THUDM / ImageReward

[NeurIPS 2023] ImageReward: Learning and Evaluating Human Preferences for Text-to-image Generation
Apache License 2.0
1.19k stars 65 forks source link

ReFL implement details #57

Open hkunzhe opened 1 year ago

hkunzhe commented 1 year ago

As mentioned in #24 and #34, the current ReFL code only the ReFL loss is implemented and the pre-training loss is not included. In addition, the two losses are optimized alternately.

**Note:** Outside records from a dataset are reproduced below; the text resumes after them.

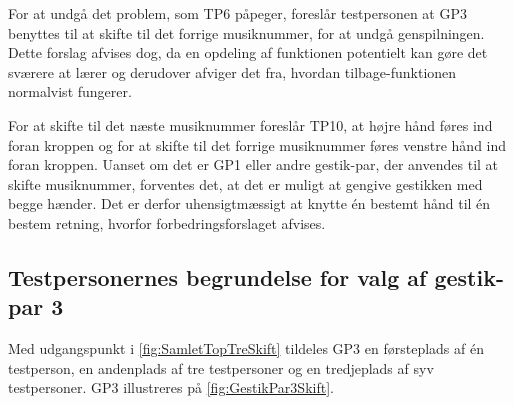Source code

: For at undgå det problem, som TP6 påpeger, foreslår testpersonen at GP3 benyttes til at skifte til det forrige musiknummer, for at undgå genspilningen. Dette forslag afvises dog, da en opdeling af funktionen potentielt kan gøre det sværere at lærer og derudover afviger det fra, hvordan tilbage-funktionen normalvist fungerer. 

For at skifte til det næste musiknummer foreslår TP10, at højre hånd føres ind foran kroppen og for at skifte til det forrige musiknummer føres venstre hånd ind foran kroppen. Uanset om det er GP1 eller andre gestik-par, der anvendes til at skifte musiknummer, forventes det, at det er muligt at gengive gestikken med begge hænder. Det er derfor uhensigtmæssigt at knytte én bestemt hånd til én bestem retning, hvorfor forbedringsforslaget afvises.     
%
\subsection{Testpersonernes begrundelse for valg af gestik-par 3}
\label{TestresultaterValgAfGestikkerBegrundelseGP3Skift}
% 
Med udgangspunkt i \autoref{fig:SamletTopTreSkift} tildeles GP3 en førsteplads af én testperson, en andenplads af tre testpersoner og en tredjeplads af syv testpersoner. GP3 illustreres på \autoref{fig:GestikPar3Skift}. 

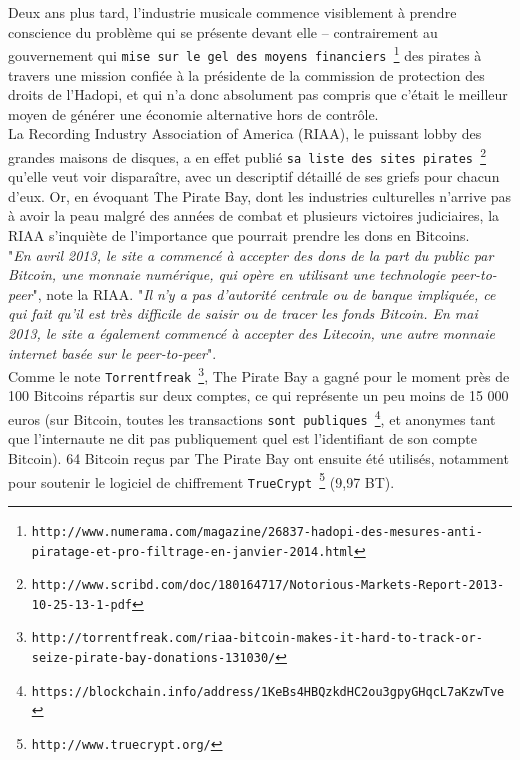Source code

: \documentclass[11pt,twoside,a4paper]{article}
\begin{document}
Deux ans plus tard, l'industrie musicale commence visiblement {\`a} prendre conscience du probl{\`e}me qui se pr{\'e}sente devant elle -- contrairement au gouvernement qui \texttt{mise sur le gel des moyens financiers~\footnote{\texttt{http://www.numerama.com/magazine/26837-hadopi-des-mesures-anti-piratage-et-pro-filtrage-en-janvier-2014.html}}} des pirates {\`a} travers une mission confi{\'e}e {\`a} la pr{\'e}sidente de la commission de protection des droits de l'Hadopi, et qui n'a donc absolument pas compris que c'{\'e}tait le meilleur moyen de g{\'e}n{\'e}rer une {\'e}conomie alternative hors de contr{\^o}le. ~\\

La Recording Industry Association of America (RIAA), le puissant lobby des grandes maisons de disques, a en effet publi{\'e} \texttt{sa liste des sites pirates~\footnote{\texttt{http://www.scribd.com/doc/180164717/Notorious-Markets-Report-2013-10-25-13-1-pdf}}} qu'elle veut voir dispara{\^i}tre, avec un descriptif d{\'e}taill{\'e} de ses griefs pour chacun d'eux. Or, en {\'e}voquant The Pirate Bay, dont les industries culturelles n'arrive pas {\`a} avoir la peau malgr{\'e} des ann{\'e}es de combat et plusieurs victoires judiciaires, la RIAA s'inqui{\`e}te de l'importance que pourrait prendre les dons en Bitcoins. ~\\

"\emph{En avril 2013, le site a commenc{\'e} {\`a} accepter des dons de la part du public par Bitcoin, une monnaie num{\'e}rique, qui op{\`e}re en utilisant une technologie peer-to-peer}", note la RIAA. "\emph{Il n'y a pas d'autorit{\'e} centrale ou de banque impliqu{\'e}e, ce qui fait qu'il est tr{\`e}s difficile de saisir ou de tracer les fonds Bitcoin. En mai 2013, le site a {\'e}galement commenc{\'e} {\`a} accepter des Litecoin, une autre monnaie internet bas{\'e}e sur le peer-to-peer}". ~\\

Comme le note \texttt{Torrentfreak~\footnote{\texttt{http://torrentfreak.com/riaa-bitcoin-makes-it-hard-to-track-or-seize-pirate-bay-donations-131030/}}}, The Pirate Bay a gagn{\'e} pour le moment pr{\`e}s de 100 Bitcoins r{\'e}partis sur deux comptes, ce qui repr{\'e}sente un peu moins de 15 000 euros (sur Bitcoin, toutes les transactions \texttt{sont publiques~\footnote{\texttt{https://blockchain.info/address/1KeBs4HBQzkdHC2ou3gpyGHqcL7aKzwTve}}}, et anonymes tant que l'internaute ne dit pas publiquement quel est l'identifiant de son compte Bitcoin). 64 Bitcoin re\c{c}us par The Pirate Bay ont ensuite {\'e}t{\'e} utilis{\'e}s, notamment pour soutenir le logiciel de chiffrement \texttt{TrueCrypt~\footnote{\texttt{http://www.truecrypt.org/}}} (9,97 BT). ~\\
\end{document}
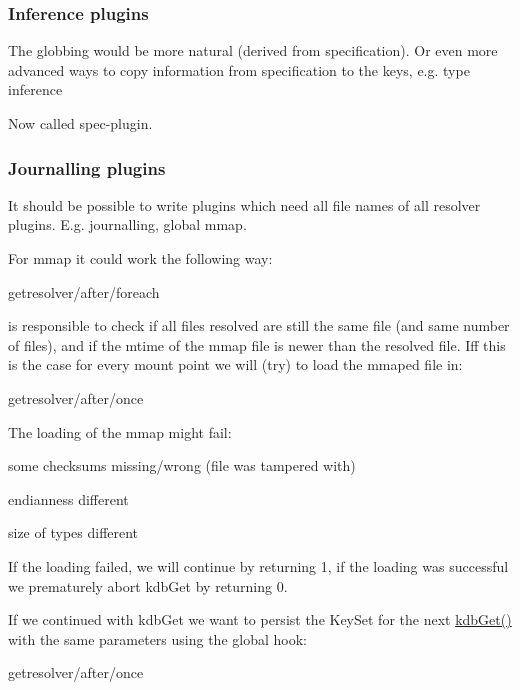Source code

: \subsubsection*{Inference plugins}

The globbing would be more natural (derived from specification). Or even more advanced ways to copy information from specification to the keys, e.\+g. type inference

Now called {\ttfamily spec}-\/plugin.

\subsubsection*{Journalling plugins}

It should be possible to write plugins which need all file names of all resolver plugins. E.\+g. journalling, global mmap.

For mmap it could work the following way\+: \begin{DoxyVerb}    getresolver/after/foreach
\end{DoxyVerb}


is responsible to check if all files resolved are still the same file (and same number of files), and if the {\ttfamily mtime} of the mmap file is newer than the resolved file. Iff this is the case for every mount point we will (try) to load the mmaped file in\+: \begin{DoxyVerb}    getresolver/after/once
\end{DoxyVerb}


The loading of the mmap might fail\+:


\begin{DoxyItemize}
\item some checksums missing/wrong (file was tampered with)
\item endianness different
\item size of types different
\end{DoxyItemize}

If the loading failed, we will continue by returning 1, if the loading was successful we prematurely abort {\ttfamily kdb\+Get} by returning 0.

If we continued with {\ttfamily kdb\+Get} we want to persist the Key\+Set for the next {\ttfamily \hyperlink{group__kdb_ga28e385fd9cb7ccfe0b2f1ed2f62453a1}{kdb\+Get()}} with the same parameters using the global hook\+: \begin{DoxyVerb}    getresolver/after/once
\end{DoxyVerb}


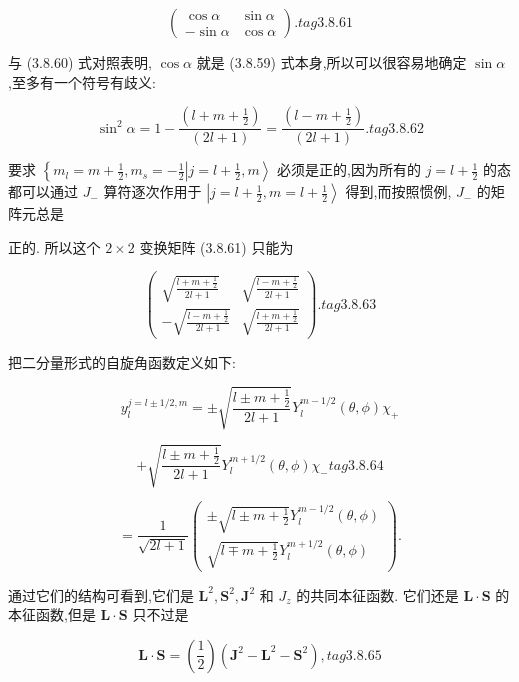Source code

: $$
\left( \begin{matrix} \cos \alpha & \sin \alpha \\ - \sin \alpha & \cos \alpha \end{matrix}\right) . tag{3.8.61}
$$

与 (3.8.60) 式对照表明, $\cos \alpha$ 就是 (3.8.59) 式本身,所以可以很容易地确定 $\sin \alpha$ ,至多有一个符号有歧义:

$$
{\sin }^{2}\alpha = 1 - \frac{\left( l + m + \frac{1}{2}\right) }{\left( 2l + 1\right) } = \frac{\left( l - m + \frac{1}{2}\right) }{\left( 2l + 1\right) }. tag{3.8.62}
$$

要求 $\left\{ {{m}_{l} = m + \frac{1}{2},{m}_{s} = - \frac{1}{2}\left| {j = l + \frac{1}{2}, m}\right\rangle }\right.$ 必须是正的,因为所有的 $j = l + \frac{1}{2}$ 的态都可以通过 ${J}_{ - }$ 算符逐次作用于 $\left| {j = l + \frac{1}{2}, m = l + \frac{1}{2}}\right\rangle$ 得到,而按照惯例, ${J}_{ - }$ 的矩阵元总是

正的. 所以这个 $2 \times 2$ 变换矩阵 (3.8.61) 只能为

$$
\left( \begin{array}{ll} \sqrt{\frac{l + m + \frac{1}{2}}{{2l} + 1}} & \sqrt{\frac{l - m + \frac{1}{2}}{{2l} + 1}} \\ - \sqrt{\frac{l - m + \frac{1}{2}}{{2l} + 1}} & \sqrt{\frac{l + m + \frac{1}{2}}{{2l} + 1}} \end{array}\right) . tag{3. 8.63}
$$

把二分量形式的自旋角函数定义如下:

$$
{y}_{l}^{j = l \pm 1/2, m} = \pm \sqrt{\frac{l \pm m + \frac{1}{2}}{{2l} + 1}}{Y}_{l}^{m - 1/2}\left( {\theta ,\phi }\right) {\chi }_{ + }
$$

$$
+ \sqrt{\frac{l \pm m + \frac{1}{2}}{{2l} + 1}}{Y}_{l}^{m + 1/2}\left( {\theta ,\phi }\right) {\chi }_{ - } tag{3.8.64}
$$

$$
= \frac{1}{\sqrt{{2l} + 1}}\left( \begin{array}{l} \pm \sqrt{l \pm m + \frac{1}{2}}{Y}_{l}^{m - 1/2}\left( {\theta ,\phi }\right) \\ \sqrt{l \mp m + \frac{1}{2}}{Y}_{l}^{m + 1/2}\left( {\theta ,\phi }\right) \end{array}\right) .
$$

通过它们的结构可看到,它们是 ${\mathbf{L}}^{2},{\mathbf{S}}^{2},{\mathbf{J}}^{2}$ 和 ${J}_{z}$ 的共同本征函数. 它们还是 $\mathbf{L} \cdot \mathbf{S}$ 的本征函数,但是 $\mathbf{L} \cdot \mathbf{S}$ 只不过是

$$
\mathbf{L} \cdot \mathbf{S} = \left( \frac{1}{2}\right) \left( {{\mathbf{J}}^{2} - {\mathbf{L}}^{2} - {\mathbf{S}}^{2}}\right) , tag{3. 8.65}
$$

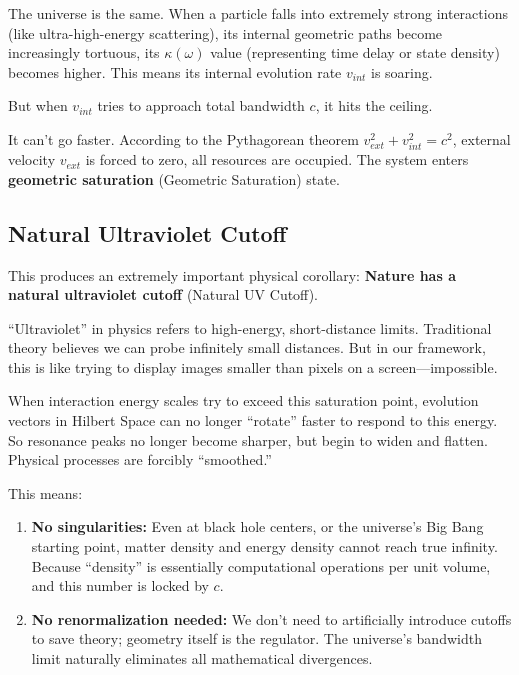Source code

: The universe is the same. When a particle falls into extremely strong interactions (like ultra-high-energy scattering), its internal geometric paths become increasingly tortuous, its $\kappa(\omega)$ value (representing time delay or state density) becomes higher. This means its internal evolution rate $v_{int}$ is soaring.

But when $v_{int}$ tries to approach total bandwidth $c$, it hits the ceiling.

It can't go faster. According to the Pythagorean theorem $v_{ext}^2 + v_{int}^2 = c^2$, external velocity $v_{ext}$ is forced to zero, all resources are occupied. The system enters \textbf{geometric saturation} (Geometric Saturation) state.

\subsection{Natural Ultraviolet Cutoff}

This produces an extremely important physical corollary: \textbf{Nature has a natural ultraviolet cutoff} (Natural UV Cutoff).

``Ultraviolet'' in physics refers to high-energy, short-distance limits. Traditional theory believes we can probe infinitely small distances. But in our framework, this is like trying to display images smaller than pixels on a screen---impossible.

When interaction energy scales try to exceed this saturation point, evolution vectors in Hilbert Space can no longer ``rotate'' faster to respond to this energy. So resonance peaks no longer become sharper, but begin to widen and flatten. Physical processes are forcibly ``smoothed.''

This means:

\begin{enumerate}
\item \textbf{No singularities:} Even at black hole centers, or the universe's Big Bang starting point, matter density and energy density cannot reach true infinity. Because ``density'' is essentially computational operations per unit volume, and this number is locked by $c$.

\item \textbf{No renormalization needed:} We don't need to artificially introduce cutoffs to save theory; geometry itself is the regulator. The universe's bandwidth limit naturally eliminates all mathematical divergences.
\end{enumerate}

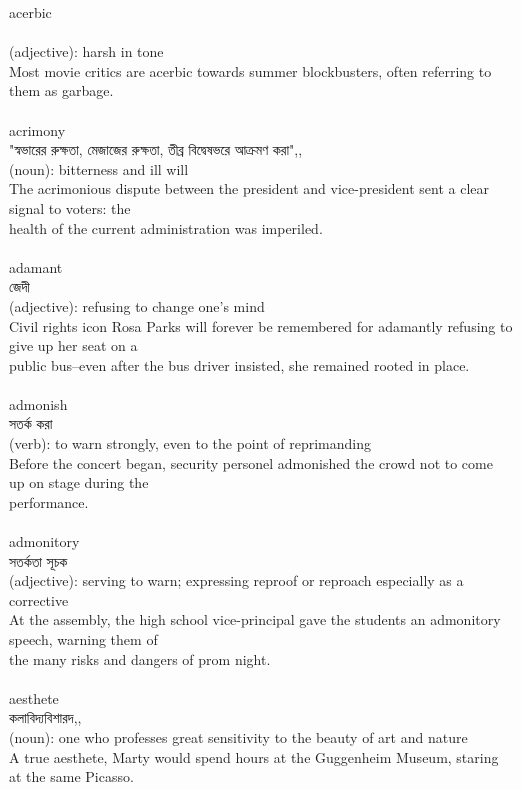 \documentclass{article}
\begin{document}
{acerbic}\\
{}\\
{(adjective): harsh in tone\\Most movie critics are acerbic towards summer blockbusters, often referring to them as garbage.\\}\\
{acrimony}\\
{"স্বভারের রুক্ষতা, মেজাজের রুক্ষতা, তীব্র বিদ্বেষভরে আক্রমণ করা",,}\\
{(noun): bitterness and ill will\\The acrimonious dispute between the president and vice-president sent a clear signal to voters: the\\health of the current administration was imperiled.\\}\\
{adamant}\\
{জেদী}\\
{(adjective): refusing to change one's mind\\Civil rights icon Rosa Parks will forever be remembered for adamantly refusing to give up her seat on a\\public bus--even after the bus driver insisted, she remained rooted in place.\\}\\
{admonish}\\
{সতর্ক করা}\\
{(verb): to warn strongly, even to the point of reprimanding\\Before the concert began, security personel admonished the crowd not to come up on stage during the\\performance.\\}\\
{admonitory}\\
{সতর্কতা সূচক}\\
{(adjective): serving to warn; expressing reproof or reproach especially as a corrective\\At the assembly, the high school vice-principal gave the students an admonitory speech, warning them of\\the many risks and dangers of prom night.\\}\\
{aesthete}\\
{কলাবিদ্যবিশারদ,,}\\
{(noun): one who professes great sensitivity to the beauty of art and nature\\A true aesthete, Marty would spend hours at the Guggenheim Museum, staring at the same Picasso.\\\\                                                                                \\}\\
\end{document}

I want to add pre-training data myself. If we don't use the gradient accumulation, the pseudo code would be like this:

# Given optimizer and lr_scheduler with unet.
# Compute Pre-training Loss `train_loss` with unet and update unet.
train_loss.backward()
optimizer.step()
lr_scheduler.step()  # is it necessary?
optimizer.zero_grad()

# Compute ReFL Loss `refl_loss` with unet and update unet.
refl_loss.backward()
optimizer.step()
lr_scheduler.step()
optimizer.zero_grad()

However, I'm confused about how to add accelerator.accumulate(unet) for gradient accumulation after reading this post. And I also raised the issue huggingface/accelerate#1870 and discussion in the huggingface accelerate github repo and forum. But I don't seem to get a clear answer. Can you give me some pseudo codes or hints? Thank you very much! @xujz18 @tongyx361

hkunzhe commented 1 year ago

May be duplicated with https://github.com/THUDM/ImageReward/issues/34#issuecomment-1687365733. I was afraid it wouldn't be seen in a closed issue, so I raised this new issue.

xujz18 commented 1 year ago

Your understanding is correct and I appreciate the discussion.